Project Director/Lead Investigator: Ma Somsouk, MD (UCSF PI); Uri Ladabaum (Stanford Co-PI); Eric Vittinghoff (Co-I); Ellen Chen (Co-I); Marguerita Lightfoot, PhD (UCSF PRC PI)
Research Findings Summary
This study enrolled more than 9,500 patients – men and women ages 50-75 – from six clinics in the San Francisco Health Network. About half of them received routine care, while the other half were mailed a stool sample test kit called (FIT). The FIT kit is a non-invasive colon cancer screening that checks for blood in the stool as a possible sign of colon cancer. Results show that mailing the FIT kits increased the number of patients who completed the screening from 21% to 49%. Participants who did not speak English, or who had done a FIT test before, were more likely to complete the test. Common barriers to participants returning the FIT kits were forgetting, not understanding, not wanting to test, or other health problems, which may be addressed during follow-up calls.
Specific Aim 1: To determine if centralized panel management with mailed fecal immunochemical tests (FIT) outreach improves uptake of CRC screening compared with usual care. In collaboration with primary care providers, we will leverage the EHR system to identify asymptomatic patients not up-to-date with CRC screening. Patients will be randomized 1:1, stratified by clinic and race to mailed FIT outreach versus usual care. The primary outcome will be the difference between groups in completion rates of FIT tests at one-year from randomization. Secondary outcomes include the FIT completion rate 28 days after mailing, reasons for incomplete tests, FIT test positivity, colonoscopy completion rates and pathology findings, and the programmatic efficacy of the delivery model over time on proportion of patients up-to-date with CRC screening. Other outcomes include the CRC-specific mortality, incidence, and stage in those receiving usual care versus mailed FIT.
Specific Aim 2: To determine if the mailed outreach program can be used to improve other health maintenance practices. We hypothesize that a centralized panel model program supporting CRC screening could also be used to improve other health maintenance efforts. Among patients appropriate for screening, patients will be randomized to receive information about age-appropriate health maintenance measures (e.g., mammogram, vaccinations).
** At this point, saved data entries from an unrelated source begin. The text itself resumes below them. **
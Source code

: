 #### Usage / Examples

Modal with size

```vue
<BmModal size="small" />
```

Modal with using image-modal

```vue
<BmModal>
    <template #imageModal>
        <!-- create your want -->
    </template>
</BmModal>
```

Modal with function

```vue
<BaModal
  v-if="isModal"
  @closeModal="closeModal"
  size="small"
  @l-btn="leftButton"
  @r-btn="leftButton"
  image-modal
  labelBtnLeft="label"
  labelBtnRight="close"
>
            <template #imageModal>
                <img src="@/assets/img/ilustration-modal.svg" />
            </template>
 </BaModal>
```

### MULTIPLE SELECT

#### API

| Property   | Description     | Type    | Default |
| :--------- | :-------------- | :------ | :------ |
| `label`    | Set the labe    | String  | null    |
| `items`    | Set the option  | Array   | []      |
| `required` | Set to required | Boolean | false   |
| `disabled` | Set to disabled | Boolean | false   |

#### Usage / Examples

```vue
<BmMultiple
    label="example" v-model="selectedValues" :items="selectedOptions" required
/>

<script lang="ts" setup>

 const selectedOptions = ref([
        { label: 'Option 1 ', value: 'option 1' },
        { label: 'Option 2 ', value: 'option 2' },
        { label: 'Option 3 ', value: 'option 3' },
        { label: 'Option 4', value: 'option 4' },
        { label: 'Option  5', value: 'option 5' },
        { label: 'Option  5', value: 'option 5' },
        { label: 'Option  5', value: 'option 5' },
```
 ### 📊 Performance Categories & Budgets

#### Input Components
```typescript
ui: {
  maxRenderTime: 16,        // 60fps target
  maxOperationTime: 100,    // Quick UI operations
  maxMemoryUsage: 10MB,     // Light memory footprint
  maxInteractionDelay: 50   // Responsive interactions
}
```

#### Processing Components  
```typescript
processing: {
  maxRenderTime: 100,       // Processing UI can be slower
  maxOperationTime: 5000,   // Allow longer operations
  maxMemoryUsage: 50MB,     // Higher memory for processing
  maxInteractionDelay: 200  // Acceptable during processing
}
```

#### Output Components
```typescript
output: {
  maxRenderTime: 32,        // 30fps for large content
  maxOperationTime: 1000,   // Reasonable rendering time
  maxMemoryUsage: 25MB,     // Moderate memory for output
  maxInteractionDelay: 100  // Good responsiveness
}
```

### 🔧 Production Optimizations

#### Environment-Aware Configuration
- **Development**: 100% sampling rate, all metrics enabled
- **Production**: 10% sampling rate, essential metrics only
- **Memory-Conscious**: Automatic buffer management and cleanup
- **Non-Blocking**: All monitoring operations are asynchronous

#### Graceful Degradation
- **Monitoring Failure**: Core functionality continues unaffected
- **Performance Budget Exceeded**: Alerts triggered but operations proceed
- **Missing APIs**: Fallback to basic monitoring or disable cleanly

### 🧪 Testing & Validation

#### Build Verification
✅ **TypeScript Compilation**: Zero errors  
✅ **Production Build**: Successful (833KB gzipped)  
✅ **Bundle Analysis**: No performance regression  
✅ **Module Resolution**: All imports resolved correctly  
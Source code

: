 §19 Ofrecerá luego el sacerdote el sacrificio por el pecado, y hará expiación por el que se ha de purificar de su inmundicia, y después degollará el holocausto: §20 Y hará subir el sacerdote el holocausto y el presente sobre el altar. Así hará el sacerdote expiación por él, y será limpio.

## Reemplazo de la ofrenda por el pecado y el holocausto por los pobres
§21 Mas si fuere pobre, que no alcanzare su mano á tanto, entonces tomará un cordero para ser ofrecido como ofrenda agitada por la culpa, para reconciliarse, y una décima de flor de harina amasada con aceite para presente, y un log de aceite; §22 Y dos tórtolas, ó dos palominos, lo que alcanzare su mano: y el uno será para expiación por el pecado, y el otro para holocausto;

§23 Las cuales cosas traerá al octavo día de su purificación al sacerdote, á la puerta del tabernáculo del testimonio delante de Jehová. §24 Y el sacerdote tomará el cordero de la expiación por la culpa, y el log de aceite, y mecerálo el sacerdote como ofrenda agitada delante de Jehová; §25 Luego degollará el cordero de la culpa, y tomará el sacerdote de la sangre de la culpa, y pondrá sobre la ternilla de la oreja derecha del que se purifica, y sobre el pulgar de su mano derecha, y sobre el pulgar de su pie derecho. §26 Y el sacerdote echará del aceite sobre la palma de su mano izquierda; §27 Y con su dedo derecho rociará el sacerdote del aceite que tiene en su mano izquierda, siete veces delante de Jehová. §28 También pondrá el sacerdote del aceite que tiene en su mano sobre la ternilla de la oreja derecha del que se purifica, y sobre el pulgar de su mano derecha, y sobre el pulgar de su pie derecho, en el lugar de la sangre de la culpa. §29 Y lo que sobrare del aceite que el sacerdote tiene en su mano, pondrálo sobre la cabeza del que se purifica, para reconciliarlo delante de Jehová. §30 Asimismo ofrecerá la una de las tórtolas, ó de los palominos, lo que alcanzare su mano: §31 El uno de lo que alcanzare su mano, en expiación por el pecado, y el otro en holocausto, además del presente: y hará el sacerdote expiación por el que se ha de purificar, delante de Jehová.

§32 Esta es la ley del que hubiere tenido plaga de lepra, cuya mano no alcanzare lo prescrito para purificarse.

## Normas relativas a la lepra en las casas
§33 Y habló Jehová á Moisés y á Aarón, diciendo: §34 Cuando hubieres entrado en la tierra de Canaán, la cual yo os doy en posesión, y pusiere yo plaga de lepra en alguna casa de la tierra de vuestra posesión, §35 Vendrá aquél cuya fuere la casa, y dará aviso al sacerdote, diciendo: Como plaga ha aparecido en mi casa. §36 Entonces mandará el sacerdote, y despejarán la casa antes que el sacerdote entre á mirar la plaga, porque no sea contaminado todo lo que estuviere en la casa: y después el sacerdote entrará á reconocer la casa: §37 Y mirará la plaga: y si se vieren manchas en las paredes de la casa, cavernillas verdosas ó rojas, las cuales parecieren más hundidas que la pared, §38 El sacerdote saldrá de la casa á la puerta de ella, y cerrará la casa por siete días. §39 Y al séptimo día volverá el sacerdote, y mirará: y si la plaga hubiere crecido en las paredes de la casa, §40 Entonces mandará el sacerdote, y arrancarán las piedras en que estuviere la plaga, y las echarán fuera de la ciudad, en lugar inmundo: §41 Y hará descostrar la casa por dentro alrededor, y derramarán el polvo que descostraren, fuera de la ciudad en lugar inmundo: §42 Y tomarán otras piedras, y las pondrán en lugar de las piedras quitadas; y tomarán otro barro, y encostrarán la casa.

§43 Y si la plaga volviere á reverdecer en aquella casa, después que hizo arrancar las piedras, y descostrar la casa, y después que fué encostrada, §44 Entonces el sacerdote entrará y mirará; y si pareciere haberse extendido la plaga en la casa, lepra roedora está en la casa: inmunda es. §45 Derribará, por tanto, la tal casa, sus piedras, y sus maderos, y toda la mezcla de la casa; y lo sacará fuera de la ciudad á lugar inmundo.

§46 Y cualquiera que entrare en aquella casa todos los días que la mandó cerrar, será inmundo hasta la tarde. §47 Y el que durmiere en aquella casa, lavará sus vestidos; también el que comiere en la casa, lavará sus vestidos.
Specific Aim 3: To describe and compare the cost and effectiveness of the centralized panel management for mailed FIT versus usual care. We hypothesize that the administrative cost and utilization of FIT kits will drive cost up, but will be balanced by increased uptake of CRC screening. Adapting previously developed decision analytic models with Markov processes12-18, the cost and effectiveness of mailed FIT outreach versus usual care will be examined. Outcomes reported include implementation and operational cost of the outreach program (e.g., personnel, capital expenditure, and colonoscopy utilization), cost per clinical outcome (e.g., patient screened, cancer diagnosed, quality-adjusted life year), and performance incentives needed to break even.